Ruwa Scout Park is a scouting campsite and outdoor training facility located near Ruwa, in Zimbabwe. The park serves as a venue for camping, leadership training, and community service activities organized by the Scout Association of Zimbabwe.

== Location and environment ==

Ruwa Scout Park is situated approximately 2 kilometres west of Ruwa town, on the north side of the Harare–Mutare Road, at an elevation of about 1,520–1,530 metres above sea level.

The surrounding area consists primarily of sandy miombo woodland vegetation typical of Mashonaland East Province, with nearby aquatic and riverine habitats contributing to local biodiversity.

== History ==

In 1959, Ruwa Scout Park (then commonly referred to as Ruwa Park) hosted the Central African Jamboree, a major scouting gathering organized under the national scouting movement.

Contemporary press coverage documented the event and its regional participation, describing it as one of the significant scouting gatherings held in Central Africa during that period.
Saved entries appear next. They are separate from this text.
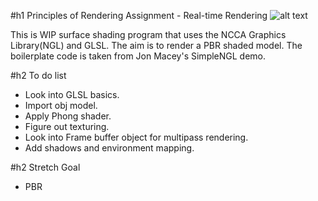 #h1 Principles of Rendering Assignment - Real-time Rendering
![alt text](https://i.imgur.com/NpekBud.jpg)

This is WIP surface shading program that uses the NCCA Graphics Library(NGL) and GLSL.
The aim is to render a PBR shaded model. The boilerplate code is taken from Jon Macey's
SimpleNGL demo.

#h2 To do list
* Look into GLSL basics.
* Import obj model.
* Apply Phong shader.
* Figure out texturing.
* Look into Frame buffer object for multipass rendering.
* Add shadows and environment mapping.

#h2 Stretch Goal
* PBR
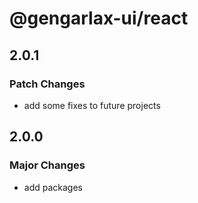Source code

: # @gengarlax-ui/react

## 2.0.1

### Patch Changes

- add some fixes to future projects

## 2.0.0

### Major Changes

- add packages
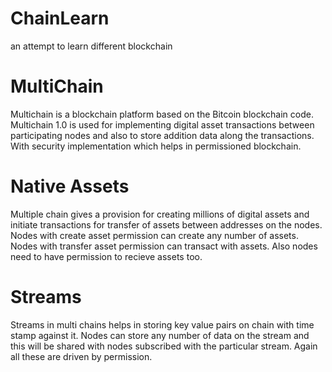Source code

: # ChainLearn
an attempt to learn different blockchain


# MultiChain
Multichain is a blockchain platform based on the Bitcoin blockchain code. Multichain 1.0 is used for implementing digital asset transactions between participating nodes and also to store addition data along the transactions. With security implementation which helps in permissioned blockchain.

# Native Assets
Multiple chain gives a provision for creating millions of digital assets and initiate transactions for transfer of assets between addresses on the nodes. Nodes with create asset permission can create any number of assets. Nodes with transfer asset permission can transact with assets. Also nodes need to have permission to recieve assets too.

# Streams
Streams in multi chains helps in storing key value pairs on chain with time stamp against it. Nodes can store any number of data on the stream and this will be shared with nodes subscribed with the particular stream. Again all these are driven by permission.
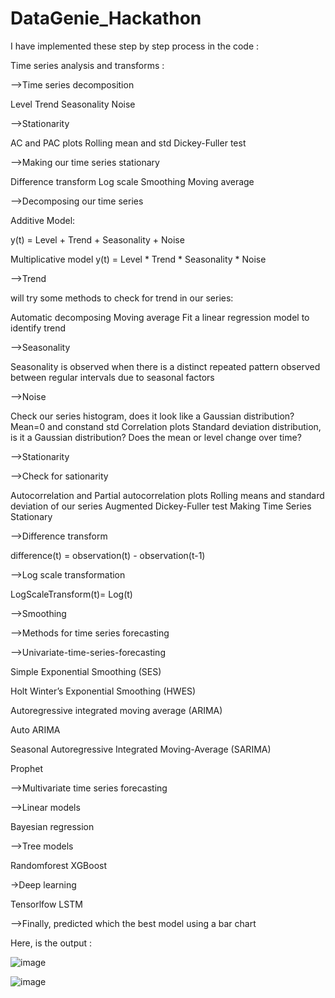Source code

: # DataGenie_Hackathon

I have implemented these step by step process in the code :

Time series analysis and transforms :

-->Time series decomposition

Level
Trend
Seasonality
Noise

-->Stationarity

AC and PAC plots
Rolling mean and std
Dickey-Fuller test

-->Making our time series stationary

Difference transform
Log scale
Smoothing
Moving average

-->Decomposing our time series

Additive Model:

y(t) = Level + Trend + Seasonality + Noise

Multiplicative model
y(t) = Level * Trend * Seasonality * Noise

-->Trend

will try some methods to check for trend in our series:

Automatic decomposing
Moving average
Fit a linear regression model to identify trend

-->Seasonality

Seasonality is observed when there is a distinct repeated pattern observed between regular intervals due to seasonal factors

-->Noise

Check our series histogram, does it look like a Gaussian distribution? Mean=0 and constand std
Correlation plots
Standard deviation distribution, is it a Gaussian distribution?
Does the mean or level change over time?

-->Stationarity

-->Check for sationarity

Autocorrelation and Partial autocorrelation plots
Rolling means and standard deviation of our series
Augmented Dickey-Fuller test
Making Time Series Stationary

-->Difference transform

difference(t) = observation(t) - observation(t-1)

-->Log scale transformation

LogScaleTransform(t)= Log(t)

-->Smoothing

-->Methods for time series forecasting

-->Univariate-time-series-forecasting

Simple Exponential Smoothing (SES)

Holt Winter’s Exponential Smoothing (HWES)

Autoregressive integrated moving average (ARIMA)

Auto ARIMA

Seasonal Autoregressive Integrated Moving-Average (SARIMA)

Prophet

-->Multivariate time series forecasting

-->Linear models

Bayesian regression

-->Tree models

Randomforest
XGBoost

->Deep learning

Tensorlfow LSTM

-->Finally, predicted which the best model using a bar chart


Here, is the output :

![image](https://user-images.githubusercontent.com/76140010/224587891-1c840dde-3870-407d-bc88-3c61b2b24c96.png)


![image](https://user-images.githubusercontent.com/76140010/224588078-a64456ee-4e43-4e79-85b2-732457491e92.png)
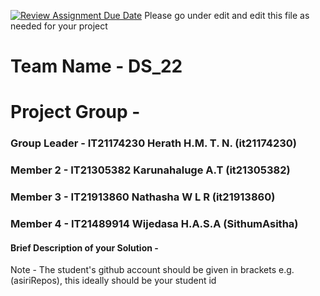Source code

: [![Review Assignment Due Date](https://classroom.github.com/assets/deadline-readme-button-24ddc0f5d75046c5622901739e7c5dd533143b0c8e959d652212380cedb1ea36.svg)](https://classroom.github.com/a/2d9khxo6)
Please go under edit and edit this file as needed for your project

# Team Name - DS_22
# Project Group - 
### Group Leader - IT21174230 Herath H.M. T. N. (it21174230)
### Member 2 - IT21305382 Karunahaluge A.T (it21305382)
### Member 3 - IT21913860 Nathasha W L R (it21913860)
### Member 4     - IT21489914 Wijedasa H.A.S.A (SithumAsitha)

#### Brief Description of your Solution - 

Note - The student's github account should be given in brackets e.g. (asiriRepos), this ideally should be your student id 


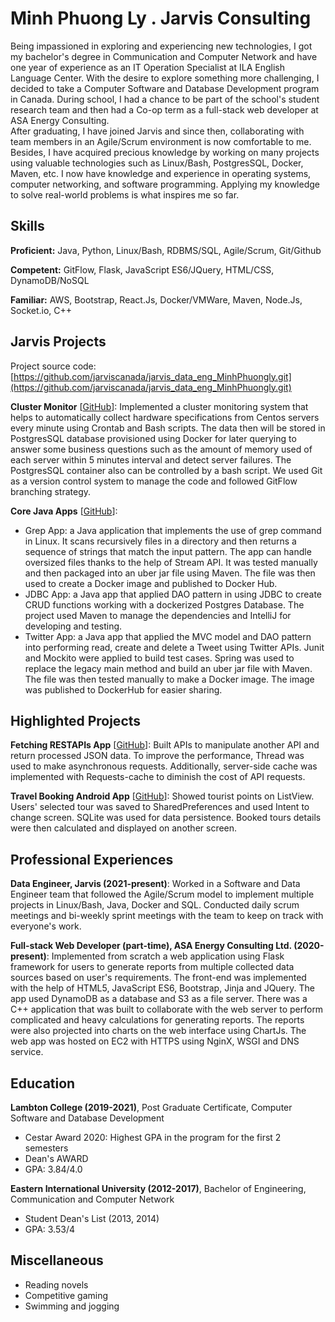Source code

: # Minh Phuong Ly . Jarvis Consulting

Being impassioned in exploring and experiencing new technologies, I got my bachelor's degree in Communication and Computer Network and have one year of experience as an IT Operation Specialist at ILA English Language Center. With the desire to explore something more challenging, I decided to take a Computer Software and Database Development program in Canada. During school, I had a chance to be part of the school's student research team and then had a Co-op term as a full-stack web developer at ASA Energy Consulting.  
After graduating, I have joined Jarvis and since then, collaborating with team members in an Agile/Scrum environment is now comfortable to me. Besides, I have acquired precious knowledge by working on many projects using valuable technologies such as Linux/Bash, PostgresSQL, Docker, Maven, etc. I now have knowledge and experience in operating systems, computer networking, and software programming. Applying my knowledge to solve real-world problems is what inspires me so far.

## Skills

**Proficient:** Java, Python, Linux/Bash, RDBMS/SQL, Agile/Scrum, Git/Github

**Competent:** GitFlow, Flask, JavaScript ES6/JQuery, HTML/CSS, DynamoDB/NoSQL

**Familiar:** AWS, Bootstrap, React.Js, Docker/VMWare, Maven, Node.Js, Socket.io, C++

## Jarvis Projects

Project source code: [https://github.com/jarviscanada/jarvis_data_eng_MinhPhuongly.git](https://github.com/jarviscanada/jarvis_data_eng_MinhPhuongly.git)


**Cluster Monitor** [[GitHub](https://github.com/jarviscanada/jarvis_data_eng_MinhPhuongly.git/tree/master/linux_sql)]: Implemented a cluster monitoring system that helps to automatically collect hardware specifications from Centos servers every minute using Crontab and Bash scripts. The data then will be stored in PostgresSQL database provisioned using Docker for later querying to answer some business questions such as the amount of memory used of each server within 5 minutes interval and detect server failures. The PostgresSQL container also can be controlled by a bash script. We used Git as a version control system to manage the code and followed GitFlow branching strategy.

**Core Java Apps** [[GitHub](https://github.com/jarviscanada/jarvis_data_eng_MinhPhuongly.git/tree/master/core_java)]:
      
  - Grep App: a Java application that implements the use of grep command in Linux. It scans recursively files in a directory and then returns a sequence of strings that match the input pattern. The app can handle oversized files thanks to the help of Stream API. It was tested manually and then packaged into an uber jar file using Maven. The file was then used to create a Docker image and published to Docker Hub.
  - JDBC App: a Java app that applied DAO pattern in using JDBC to create CRUD functions working with a dockerized Postgres Database. The project used Maven to manage the dependencies and IntelliJ for developing and testing.
  - Twitter App: a Java app that applied the MVC model and DAO pattern into performing read, create and delete a Tweet using Twitter APIs. Junit and Mockito were applied to build test cases. Spring was used to replace the legacy main method and build an uber jar file with Maven. The file was then tested manually to make a Docker image. The image was published to DockerHub for easier sharing.


## Highlighted Projects
**Fetching RESTAPIs App** [[GitHub](https://github.com/minhphuong1994/fetch_API_flask.git)]: Built APIs to manipulate another API and return processed JSON data. To improve the performance, Thread was used to make asynchronous requests. Additionally, server-side cache was implemented with Requests-cache to diminish the cost of API requests.

**Travel Booking Android App** [[GitHub](https://github.com/minhphuong1994/TravelAgent_AndroidApp)]: Showed tourist points on ListView. Users' selected tour was saved to SharedPreferences and used Intent to change screen. SQLite was used for data persistence. Booked tours details were then calculated and displayed on another screen.


## Professional Experiences

**Data Engineer, Jarvis (2021-present)**: Worked in a Software and Data Engineer team that followed the Agile/Scrum model to implement multiple projects in Linux/Bash, Java, Docker and SQL. Conducted daily scrum meetings and bi-weekly sprint meetings with the team to keep on track with everyone's work.

**Full-stack Web Developer (part-time), ASA Energy Consulting Ltd. (2020-present)**: Implemented from scratch a web application using Flask framework for users to generate reports from multiple collected data sources based on user's requirements. The front-end was implemented with the help of HTML5, JavaScript ES6, Bootstrap, Jinja and JQuery. The app used DynamoDB as a database and S3 as a file server. There was a C++ application that was built to collaborate with the web server to perform complicated and heavy calculations for generating reports. The reports were also projected into charts on the web interface using ChartJs. The web app was hosted on EC2 with HTTPS using NginX, WSGI and DNS service.


## Education
**Lambton College (2019-2021)**, Post Graduate Certificate, Computer Software and Database Development
- Cestar Award 2020: Highest GPA in the program for the first 2 semesters
- Dean's AWARD
- GPA: 3.84/4.0

**Eastern International University (2012-2017)**, Bachelor of Engineering, Communication and Computer Network
- Student Dean's List (2013, 2014)
- GPA: 3.53/4


## Miscellaneous
- Reading novels
- Competitive gaming
- Swimming and jogging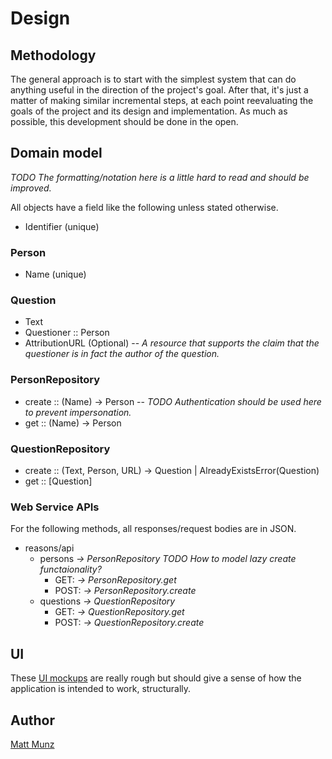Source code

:# Design

## Methodology

The general approach is to start with the simplest system that can do anything useful in 
the direction of the project's goal. After that, it's just a matter of making similar 
incremental steps, at each point reevaluating the goals of the project and its design and 
implementation. As much as possible, this development should be done in the open.

## Domain model

_TODO The formatting/notation here is a little hard to read and should be improved._

All objects have a field like the following unless stated otherwise.

* Identifier (unique)

### Person

* Name (unique)

### Question

* Text
* Questioner :: Person
* AttributionURL (Optional) -- _A resource that supports the claim that the questioner is in fact the author of the question._

### PersonRepository

* create :: (Name) -> Person -- _TODO Authentication should be used here to prevent impersonation._
* get :: (Name) -> Person 

### QuestionRepository

* create :: (Text, Person, URL) -> Question | AlreadyExistsError(Question)
* get :: [Question] 

### Web Service APIs

For the following methods, all responses/request bodies are in JSON.

* reasons/api 
  * persons _-> PersonRepository TODO How to model lazy create functaionality?_
     * GET: _-> PersonRepository.get_
     * POST: _-> PersonRepository.create_  
  * questions _-> QuestionRepository_
     * GET: _-> QuestionRepository.get_
     * POST: _-> QuestionRepository.create_ 

## UI 

These [UI mockups](https://cdn.rawgit.com/mattmunz/Reasons/master/documentation/ReasonsHome.Mockup.html) are really rough but should give a sense of 
how the application is intended to work, structurally. 

## Author

[Matt Munz](https://github.com/mattmunz)
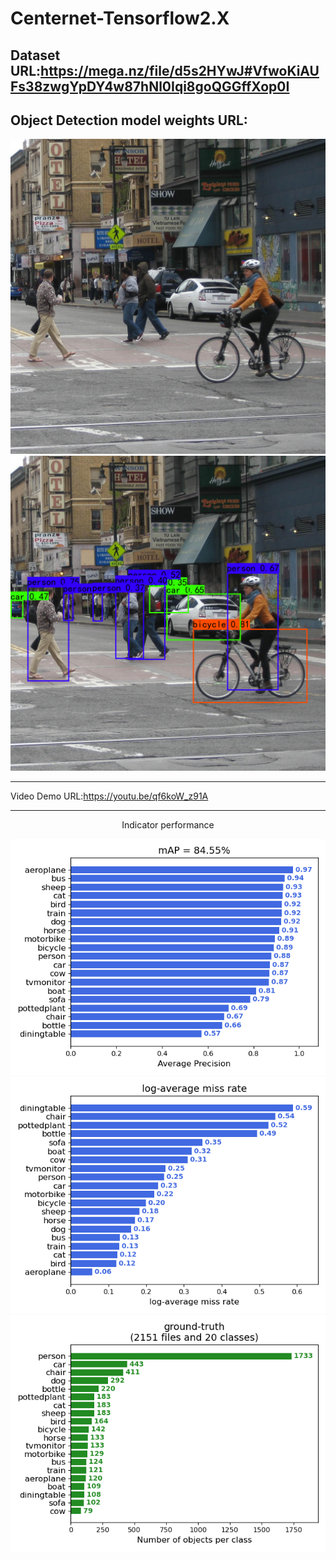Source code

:# Centernet-Tensorflow2.X
 
Dataset URL:https://mega.nz/file/d5s2HYwJ#VfwoKiAUFs38zwgYpDY4w87hNl0Iqi8goQGGffXop0I
-------------
Object Detection model weights URL:
-------------

<div align="center">
<img src="https://github.com/Wade0125Studio/Centernet-Tensorflow2.X/blob/main/img/street.jpg">
</div>

<div align="center">
<img src="https://github.com/Wade0125Studio/Centernet-Tensorflow2.X/blob/main/img_out/street.png">
</div>

------------
Video Demo URL:https://youtu.be/qf6koW_z91A


------------

<p align="center" >Indicator performance</font></p>

<div align="center">
<img src="https://github.com/Wade0125Studio/Centernet-Tensorflow2.X/blob/main/map_out/results/mAP.png">
</div>

<div align="center">
<img src="https://github.com/Wade0125Studio/Centernet-Tensorflow2.X/blob/main/map_out/results/lamr.png">
</div>

<div align="center">
<img src="https://github.com/Wade0125Studio/Centernet-Tensorflow2.X/blob/main/map_out/results/ground-truth-info.png">
</div>













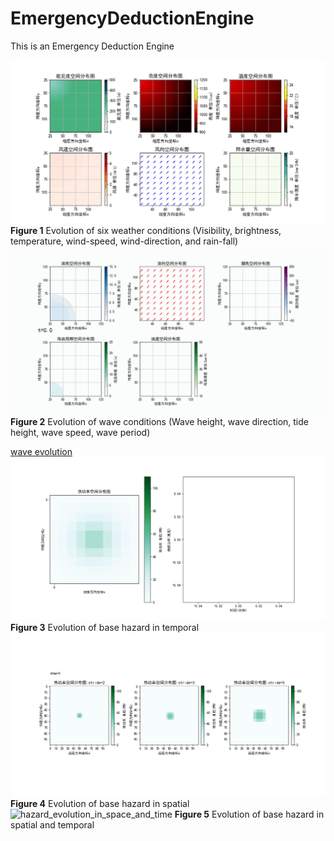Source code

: # EmergencyDeductionEngine
This is an Emergency Deduction Engine  

![Weather evolution](docs/figs/weather_evolution.gif) 
**Figure 1** Evolution of six weather conditions (Visibility, brightness, temperature, wind-speed, wind-direction, and rain-fall)
![wave evolution](docs/figs/wave_test.gif) 
**Figure 2** Evolution of wave conditions (Wave height, wave direction, tide height, wave speed, wave period)

[wave evolution](https://sun2401060413.github.io/notes/2019_summer/wave_test) 
![hazard_evolution_in_time](docs/figs/hazard_evoultion_in_st.gif) 
**Figure 3** Evolution of base hazard in temporal
![hazard_evolution_in_space](docs/figs/space_evolution_with_different_strides.gif) 
**Figure 4** Evolution of base hazard in spatial
![hazard_evolution_in_space_and_time](docs/figs/time_space_evolution_devolution_three_pts.gif) 
**Figure 5** Evolution of base hazard in spatial and temporal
The park has continued to function as a regional campsite for scout troops and provincial events, with ongoing use for national and provincial scouting activities.

== Activities ==

Ruwa Scout Park is used for:

Scout camps and outdoor training exercises

Leadership development programmes

Community service initiatives, including environmental clean-up campaigns

Preparatory activities for national and regional scouting events

Scout groups have undertaken projects at the park aimed at improving infrastructure and promoting environmental stewardship.